Roy Hogsed, who recorded the 'Cocaine Blues'
version in 1948.

Clarence 'Tom' Ashley recorded Little Sadie in 1930 as did a number of other country singers around the same time. It is loosely related to some other traditional songs such as 'Bad Lee Brown' and 'The Bad Man Ballad.' The story and most of the lyrics seem to have cross-fertilized with the Memphis Jug Band’s ‘Cocaine Habit Blues’ and reemerged in the rock-a-billy tradition as ‘Cocaine Blues’. The earliest recording I have found was by Roy Hogshed in 1948 but I believe there were earlier renditions.

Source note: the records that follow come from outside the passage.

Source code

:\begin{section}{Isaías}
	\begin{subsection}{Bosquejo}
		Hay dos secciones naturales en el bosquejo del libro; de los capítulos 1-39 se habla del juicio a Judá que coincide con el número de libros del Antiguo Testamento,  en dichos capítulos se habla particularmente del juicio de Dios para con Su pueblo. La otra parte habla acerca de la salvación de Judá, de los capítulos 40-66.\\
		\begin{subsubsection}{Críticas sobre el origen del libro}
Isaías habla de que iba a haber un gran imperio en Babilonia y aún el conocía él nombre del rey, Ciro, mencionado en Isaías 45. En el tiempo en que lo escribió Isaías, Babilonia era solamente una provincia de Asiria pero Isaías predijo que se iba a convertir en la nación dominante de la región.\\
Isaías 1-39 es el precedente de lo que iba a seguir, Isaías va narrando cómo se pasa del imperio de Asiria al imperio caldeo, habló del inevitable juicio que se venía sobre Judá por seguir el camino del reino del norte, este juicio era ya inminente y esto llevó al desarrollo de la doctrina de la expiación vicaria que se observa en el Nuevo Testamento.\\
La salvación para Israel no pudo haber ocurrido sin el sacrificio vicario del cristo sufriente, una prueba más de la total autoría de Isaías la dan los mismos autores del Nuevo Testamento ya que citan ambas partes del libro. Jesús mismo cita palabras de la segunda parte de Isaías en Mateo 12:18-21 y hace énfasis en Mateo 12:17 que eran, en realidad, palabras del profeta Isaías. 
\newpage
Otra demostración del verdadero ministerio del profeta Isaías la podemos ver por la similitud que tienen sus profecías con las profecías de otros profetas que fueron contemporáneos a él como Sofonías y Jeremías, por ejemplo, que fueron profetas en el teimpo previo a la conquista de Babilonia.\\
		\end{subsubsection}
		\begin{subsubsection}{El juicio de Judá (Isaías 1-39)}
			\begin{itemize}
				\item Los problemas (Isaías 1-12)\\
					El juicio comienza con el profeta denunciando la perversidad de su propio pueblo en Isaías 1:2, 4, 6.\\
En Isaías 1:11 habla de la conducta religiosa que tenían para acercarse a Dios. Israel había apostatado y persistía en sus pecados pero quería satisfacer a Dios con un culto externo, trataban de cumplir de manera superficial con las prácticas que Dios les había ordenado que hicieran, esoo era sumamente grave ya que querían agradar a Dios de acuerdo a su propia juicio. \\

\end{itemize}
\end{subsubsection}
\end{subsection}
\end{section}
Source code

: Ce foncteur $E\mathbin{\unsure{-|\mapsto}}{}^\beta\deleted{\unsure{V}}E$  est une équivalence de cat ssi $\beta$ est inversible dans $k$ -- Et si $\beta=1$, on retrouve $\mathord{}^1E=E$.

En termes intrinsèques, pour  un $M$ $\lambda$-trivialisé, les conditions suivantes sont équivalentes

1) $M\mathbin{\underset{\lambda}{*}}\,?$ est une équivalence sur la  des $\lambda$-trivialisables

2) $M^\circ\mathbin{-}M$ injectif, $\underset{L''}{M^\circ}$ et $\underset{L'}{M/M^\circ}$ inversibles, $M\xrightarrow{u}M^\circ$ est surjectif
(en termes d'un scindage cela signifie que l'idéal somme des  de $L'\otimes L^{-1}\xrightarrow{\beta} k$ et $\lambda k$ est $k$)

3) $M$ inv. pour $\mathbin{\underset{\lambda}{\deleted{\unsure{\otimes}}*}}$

Johnny Cash recorded ‘Cocaine Blues’ in the sixties. About the same time, Tom Ashley was rediscovered and taken on tour by folklorist Ralph Rinzler with other North Carolina musicians, most famously the, then unknown, guitarist Doc Watson. It was my privilege to hear Tom and Doc play this song in person.


Went out one night for to make my round,
I met little Sadie and I shot her down,
Went back home and I got in my bed,
Forty-four smokeless under my head.

I begin to think what a deed I'd done,
I grabbed my hat and away I run.
Made a good run but a little too slow,
They overtook me in Jericho.

Woke up next morning they was ringing my bell
In walked the sheriff from Thomasville
And he said, "Young man, ain't your name Brown?
Remember that night you shot Sadie down?"

I said, "Yes, sir, my name is Lee,
And I murdered little Sadie in the first degree.
First degree and the second degree,
If you got any papers, won't you read 'em to me?"

They took me downtown, dressed me in black,
To put me on the train and started me back,
I had no one for to go my bail
So they throwed me up in the county jail,

The judge and the jury, they took their stand,
The judge had the papers in his right hand,
Forty-one days and forty-one nights,
Forty-one years to wear the ball and the stripes.